Exercise details: In the records that follow, find each line with the word "execution" and copy it.

--- Data for processing Enclosed Below ---

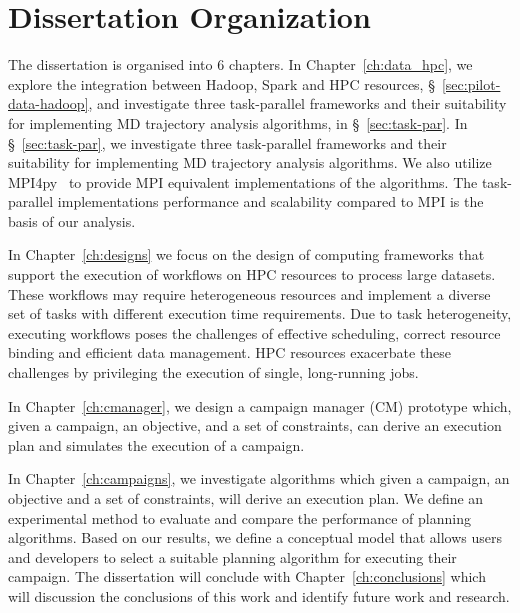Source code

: \section{Dissertation Organization}
The dissertation is organised into 6 chapters.
In Chapter~\ref{ch:data_hpc}, we explore the integration between Hadoop, Spark and HPC resources, \S~\ref{sec:pilot-data-hadoop}, and investigate three task-parallel frameworks and their suitability for implementing MD trajectory analysis algorithms, in \S~\ref{sec:task-par}.
In \S~\ref{sec:task-par}, we investigate three task-parallel frameworks and their suitability for implementing MD trajectory analysis algorithms.
We also utilize MPI4py~\cite{dalcin2005mpi} to provide MPI equivalent implementations of the algorithms.
The task-parallel implementations performance and scalability compared to MPI is the basis of our analysis.

In Chapter~\ref{ch:designs} we focus on the design of computing frameworks that support the execution of workflows on HPC resources to process large datasets.
These workflows may require heterogeneous resources and implement a diverse set of tasks with different execution time requirements.
Due to task heterogeneity, executing workflows poses the challenges of effective scheduling, correct resource binding and efficient data management.
HPC resources exacerbate these challenges by privileging the execution of single, long-running jobs.

In Chapter~\ref{ch:cmanager}, we design a campaign manager (CM) prototype which, given a campaign, an objective, and a set of constraints, can derive an execution plan and simulates the execution of a campaign.

In Chapter~\ref{ch:campaigns}, we investigate algorithms which given a campaign, an objective and a set of constraints, will derive an execution plan.
We define an experimental method to evaluate and compare the performance of planning algorithms.
Based on our results, we define a conceptual model that allows users and developers to select a suitable planning algorithm for executing their campaign.
The dissertation will conclude with Chapter~\ref{ch:conclusions} which will discussion the conclusions of this work and identify future work and research.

--- End of Enclosed Data for processing ---

Solution to the problem:
In Chapter~\ref{ch:designs} we focus on the design of computing frameworks that support the execution of workflows on HPC resources to process large datasets.
These workflows may require heterogeneous resources and implement a diverse set of tasks with different execution time requirements.
HPC resources exacerbate these challenges by privileging the execution of single, long-running jobs.
In Chapter~\ref{ch:cmanager}, we design a campaign manager (CM) prototype which, given a campaign, an objective, and a set of constraints, can derive an execution plan and simulates the execution of a campaign.
In Chapter~\ref{ch:campaigns}, we investigate algorithms which given a campaign, an objective and a set of constraints, will derive an execution plan.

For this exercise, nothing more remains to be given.